• _Source material_
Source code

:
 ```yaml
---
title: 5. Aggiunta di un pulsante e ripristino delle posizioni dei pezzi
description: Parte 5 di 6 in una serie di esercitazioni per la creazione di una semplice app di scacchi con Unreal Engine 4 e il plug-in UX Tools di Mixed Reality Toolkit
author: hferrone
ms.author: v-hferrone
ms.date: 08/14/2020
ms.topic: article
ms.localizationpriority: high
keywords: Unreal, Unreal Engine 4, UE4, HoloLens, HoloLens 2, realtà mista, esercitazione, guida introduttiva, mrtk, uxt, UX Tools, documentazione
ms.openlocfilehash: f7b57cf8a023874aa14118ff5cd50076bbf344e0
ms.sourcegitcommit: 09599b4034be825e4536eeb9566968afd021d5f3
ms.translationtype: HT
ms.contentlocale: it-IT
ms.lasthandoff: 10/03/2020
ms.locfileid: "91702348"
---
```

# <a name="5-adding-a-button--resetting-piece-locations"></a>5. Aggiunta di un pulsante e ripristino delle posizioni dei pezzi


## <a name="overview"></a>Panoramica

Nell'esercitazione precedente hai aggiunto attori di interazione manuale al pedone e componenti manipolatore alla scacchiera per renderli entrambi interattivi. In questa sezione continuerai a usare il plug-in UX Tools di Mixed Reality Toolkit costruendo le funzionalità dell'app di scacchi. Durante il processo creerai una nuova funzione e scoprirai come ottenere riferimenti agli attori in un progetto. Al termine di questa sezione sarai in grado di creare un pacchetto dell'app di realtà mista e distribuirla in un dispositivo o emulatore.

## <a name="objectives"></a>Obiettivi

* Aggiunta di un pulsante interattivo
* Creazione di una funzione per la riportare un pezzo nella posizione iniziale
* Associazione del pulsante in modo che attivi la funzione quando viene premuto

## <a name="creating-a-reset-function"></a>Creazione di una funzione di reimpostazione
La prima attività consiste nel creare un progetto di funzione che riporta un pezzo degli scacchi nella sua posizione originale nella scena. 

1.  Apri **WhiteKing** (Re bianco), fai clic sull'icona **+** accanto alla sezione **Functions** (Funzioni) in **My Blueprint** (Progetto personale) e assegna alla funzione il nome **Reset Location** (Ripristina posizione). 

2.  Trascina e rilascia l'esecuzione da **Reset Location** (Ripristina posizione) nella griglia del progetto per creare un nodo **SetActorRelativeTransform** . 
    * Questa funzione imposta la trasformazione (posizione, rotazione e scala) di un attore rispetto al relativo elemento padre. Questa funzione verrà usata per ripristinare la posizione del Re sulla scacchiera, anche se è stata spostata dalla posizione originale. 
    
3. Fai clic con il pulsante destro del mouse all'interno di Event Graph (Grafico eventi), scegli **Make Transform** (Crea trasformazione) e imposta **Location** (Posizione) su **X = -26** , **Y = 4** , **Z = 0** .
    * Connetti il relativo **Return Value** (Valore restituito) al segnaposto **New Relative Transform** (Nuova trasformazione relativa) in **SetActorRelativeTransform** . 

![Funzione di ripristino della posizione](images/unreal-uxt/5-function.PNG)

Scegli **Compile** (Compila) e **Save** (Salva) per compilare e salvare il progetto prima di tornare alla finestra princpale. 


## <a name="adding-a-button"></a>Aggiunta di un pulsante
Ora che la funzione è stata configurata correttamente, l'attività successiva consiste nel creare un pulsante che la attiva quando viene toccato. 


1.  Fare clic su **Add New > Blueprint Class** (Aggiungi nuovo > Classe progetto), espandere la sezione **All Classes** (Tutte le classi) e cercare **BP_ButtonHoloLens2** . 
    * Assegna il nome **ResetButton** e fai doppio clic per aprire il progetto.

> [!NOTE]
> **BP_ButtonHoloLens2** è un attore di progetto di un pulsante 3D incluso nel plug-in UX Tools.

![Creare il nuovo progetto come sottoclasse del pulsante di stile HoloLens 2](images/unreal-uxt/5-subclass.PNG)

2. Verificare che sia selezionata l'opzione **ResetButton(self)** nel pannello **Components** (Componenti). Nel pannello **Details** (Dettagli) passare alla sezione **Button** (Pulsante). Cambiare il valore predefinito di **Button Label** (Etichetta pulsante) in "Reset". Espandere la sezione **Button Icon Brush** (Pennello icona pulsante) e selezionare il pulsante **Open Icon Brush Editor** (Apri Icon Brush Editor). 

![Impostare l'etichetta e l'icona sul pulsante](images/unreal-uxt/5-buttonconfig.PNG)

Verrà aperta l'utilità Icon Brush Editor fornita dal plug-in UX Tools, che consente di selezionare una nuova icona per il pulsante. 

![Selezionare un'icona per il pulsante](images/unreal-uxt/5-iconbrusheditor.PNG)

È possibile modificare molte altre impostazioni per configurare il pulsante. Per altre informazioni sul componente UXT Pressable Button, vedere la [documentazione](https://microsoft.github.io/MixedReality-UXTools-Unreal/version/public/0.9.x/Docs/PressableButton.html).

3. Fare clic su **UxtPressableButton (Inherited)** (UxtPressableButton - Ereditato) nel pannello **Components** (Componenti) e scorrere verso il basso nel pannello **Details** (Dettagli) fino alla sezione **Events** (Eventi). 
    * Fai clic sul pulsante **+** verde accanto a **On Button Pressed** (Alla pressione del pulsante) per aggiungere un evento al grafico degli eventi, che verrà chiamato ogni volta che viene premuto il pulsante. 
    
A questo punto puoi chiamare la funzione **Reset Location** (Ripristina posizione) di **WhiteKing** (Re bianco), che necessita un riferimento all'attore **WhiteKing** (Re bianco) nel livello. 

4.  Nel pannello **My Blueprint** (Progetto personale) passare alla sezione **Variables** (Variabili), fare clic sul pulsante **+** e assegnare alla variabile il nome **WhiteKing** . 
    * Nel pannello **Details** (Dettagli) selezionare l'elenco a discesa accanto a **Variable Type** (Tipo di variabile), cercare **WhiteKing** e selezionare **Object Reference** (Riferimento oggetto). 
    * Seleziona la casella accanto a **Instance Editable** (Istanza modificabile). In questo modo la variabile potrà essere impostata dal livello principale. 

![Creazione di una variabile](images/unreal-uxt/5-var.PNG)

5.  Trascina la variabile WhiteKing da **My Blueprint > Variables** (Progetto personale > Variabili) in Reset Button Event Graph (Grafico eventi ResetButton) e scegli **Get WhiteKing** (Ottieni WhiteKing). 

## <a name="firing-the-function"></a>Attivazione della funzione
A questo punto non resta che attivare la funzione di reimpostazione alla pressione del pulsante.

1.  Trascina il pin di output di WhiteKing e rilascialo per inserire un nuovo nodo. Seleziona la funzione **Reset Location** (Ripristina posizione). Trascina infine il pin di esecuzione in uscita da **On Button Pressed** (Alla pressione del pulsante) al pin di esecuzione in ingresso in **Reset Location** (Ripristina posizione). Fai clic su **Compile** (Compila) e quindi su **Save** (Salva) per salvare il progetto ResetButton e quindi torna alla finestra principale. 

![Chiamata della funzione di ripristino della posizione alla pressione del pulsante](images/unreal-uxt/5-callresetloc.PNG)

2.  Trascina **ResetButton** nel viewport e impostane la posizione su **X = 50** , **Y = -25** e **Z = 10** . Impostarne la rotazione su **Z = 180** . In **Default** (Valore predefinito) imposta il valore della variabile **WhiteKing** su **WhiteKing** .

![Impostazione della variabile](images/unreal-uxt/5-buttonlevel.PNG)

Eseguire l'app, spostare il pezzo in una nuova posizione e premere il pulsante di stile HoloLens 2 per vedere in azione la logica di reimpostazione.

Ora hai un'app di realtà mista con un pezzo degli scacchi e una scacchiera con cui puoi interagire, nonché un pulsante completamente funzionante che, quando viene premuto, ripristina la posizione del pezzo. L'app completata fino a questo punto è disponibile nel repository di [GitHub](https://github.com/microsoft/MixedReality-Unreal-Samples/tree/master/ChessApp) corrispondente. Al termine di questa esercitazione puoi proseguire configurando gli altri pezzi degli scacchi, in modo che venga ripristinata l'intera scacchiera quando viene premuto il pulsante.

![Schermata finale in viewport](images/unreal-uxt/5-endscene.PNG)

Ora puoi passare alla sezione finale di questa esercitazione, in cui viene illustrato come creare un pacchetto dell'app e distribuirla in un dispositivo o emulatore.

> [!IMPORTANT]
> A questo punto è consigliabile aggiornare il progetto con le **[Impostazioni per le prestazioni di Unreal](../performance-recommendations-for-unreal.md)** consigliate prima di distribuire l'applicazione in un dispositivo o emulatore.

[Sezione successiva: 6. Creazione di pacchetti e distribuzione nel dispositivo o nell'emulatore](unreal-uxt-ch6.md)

• _Task instructions_
Look through the lines above and collect those with the word "personale".

• _Task response_
1.  Apri **WhiteKing** (Re bianco), fai clic sull'icona **+** accanto alla sezione **Functions** (Funzioni) in **My Blueprint** (Progetto personale) e assegna alla funzione il nome **Reset Location** (Ripristina posizione). 
4.  Nel pannello **My Blueprint** (Progetto personale) passare alla sezione **Variables** (Variabili), fare clic sul pulsante **+** e assegnare alla variabile il nome **WhiteKing** . 
5.  Trascina la variabile WhiteKing da **My Blueprint > Variables** (Progetto personale > Variabili) in Reset Button Event Graph (Grafico eventi ResetButton) e scegli **Get WhiteKing** (Ottieni WhiteKing). 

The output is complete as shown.